I had an interesting experience with Duckweed several years ago. We
had a backyard pond (3 back) in which we used Hyacinths as our
predominant plant to control nutrients. We also pot planted some
Louisiana Iris in several places. We put in a dozen "feeder grade"
goldfish, about a dollar's worth. Of course both the Hyacinths and
the fish grew.

After the first year, we had to harvest and compost Hyacinths every
month or so during the summer. Finally, I tried a natural control
that a neighbor suggested. I grabbed a bucket of Duckweed from a
natural pond next door and dumped it in the upwind end of the pond.
The wind blew it up against the hyacinths and amazingly, it put
them in control. Our harvesting dropped back to just once or twice
a season (it's a 9 month season in S. Texas ). They just didn't
seem to want to grow against it, until the fish ate the Duckweed.
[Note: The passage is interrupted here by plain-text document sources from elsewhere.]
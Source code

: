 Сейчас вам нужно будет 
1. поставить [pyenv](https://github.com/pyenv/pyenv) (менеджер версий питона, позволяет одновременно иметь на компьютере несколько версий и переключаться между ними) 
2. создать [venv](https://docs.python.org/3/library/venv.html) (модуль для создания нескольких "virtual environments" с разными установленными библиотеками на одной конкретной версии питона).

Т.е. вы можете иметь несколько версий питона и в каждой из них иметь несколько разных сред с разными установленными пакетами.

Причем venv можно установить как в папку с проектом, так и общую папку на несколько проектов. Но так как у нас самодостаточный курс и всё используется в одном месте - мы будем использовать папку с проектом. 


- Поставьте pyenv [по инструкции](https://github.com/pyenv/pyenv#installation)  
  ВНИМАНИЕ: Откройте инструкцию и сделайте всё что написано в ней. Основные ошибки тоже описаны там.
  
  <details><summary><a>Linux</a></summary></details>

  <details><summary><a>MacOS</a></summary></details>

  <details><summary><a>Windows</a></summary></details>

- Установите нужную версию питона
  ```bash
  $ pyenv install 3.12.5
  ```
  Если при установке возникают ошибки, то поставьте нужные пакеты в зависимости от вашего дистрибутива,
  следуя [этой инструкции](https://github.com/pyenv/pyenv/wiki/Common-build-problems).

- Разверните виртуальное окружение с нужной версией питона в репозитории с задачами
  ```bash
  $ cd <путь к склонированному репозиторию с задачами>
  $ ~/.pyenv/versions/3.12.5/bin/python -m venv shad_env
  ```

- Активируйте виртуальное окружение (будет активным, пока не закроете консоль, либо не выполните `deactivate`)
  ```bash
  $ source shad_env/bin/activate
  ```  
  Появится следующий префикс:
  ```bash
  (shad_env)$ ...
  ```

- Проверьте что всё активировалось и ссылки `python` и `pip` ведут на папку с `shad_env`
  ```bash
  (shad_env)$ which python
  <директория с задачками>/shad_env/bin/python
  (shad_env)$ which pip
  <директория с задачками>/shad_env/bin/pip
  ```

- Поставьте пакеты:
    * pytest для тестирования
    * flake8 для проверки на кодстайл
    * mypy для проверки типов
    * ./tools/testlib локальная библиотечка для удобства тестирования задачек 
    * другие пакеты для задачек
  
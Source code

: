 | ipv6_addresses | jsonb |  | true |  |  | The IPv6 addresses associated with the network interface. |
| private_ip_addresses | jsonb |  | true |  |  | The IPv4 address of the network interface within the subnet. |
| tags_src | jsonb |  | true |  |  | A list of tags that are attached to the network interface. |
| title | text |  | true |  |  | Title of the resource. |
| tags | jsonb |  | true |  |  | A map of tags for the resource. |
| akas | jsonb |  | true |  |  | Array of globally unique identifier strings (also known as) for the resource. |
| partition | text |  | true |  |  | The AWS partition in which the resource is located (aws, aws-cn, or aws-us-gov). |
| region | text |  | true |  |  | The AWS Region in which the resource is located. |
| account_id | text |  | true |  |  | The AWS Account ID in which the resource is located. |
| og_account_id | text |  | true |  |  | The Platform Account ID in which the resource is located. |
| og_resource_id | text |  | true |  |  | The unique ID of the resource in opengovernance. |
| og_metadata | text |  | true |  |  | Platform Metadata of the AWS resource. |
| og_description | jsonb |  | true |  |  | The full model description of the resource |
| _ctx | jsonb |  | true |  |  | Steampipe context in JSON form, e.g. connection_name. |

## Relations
Then, of course, the neighborhood Great Blue Heron decided that the
pond was his private fishing hole and bagged a number of the fish
before we spotted him one night. Well, once again natural control
was the answer and we sent out the Lab to re-establish the
territorial pecking order. He became quite sensitive to the bird
problem and would even keep watch all night and whenever the Heron
showed up, he would wake us up rather enthusiastically to let us
know he needed to defend the pond.

The Duckweed however remained the silent control over the
Hyacinths. No one has been able to tell me why it works, but the
dreaded Hyacinths simply will not expand much against the Duckweed
barrier. Goldfish love it.


Answer #2>


What a great story! I do believe in natural control and this
epitomizes that belief. I had no idea that hyacinths would be
controlled by duckweed.

So, for all the people out there suffering with duckweed, maybe you
need to give it something to "control"... then you'll appreciate it
better. And I am sure you have nice clear water under there.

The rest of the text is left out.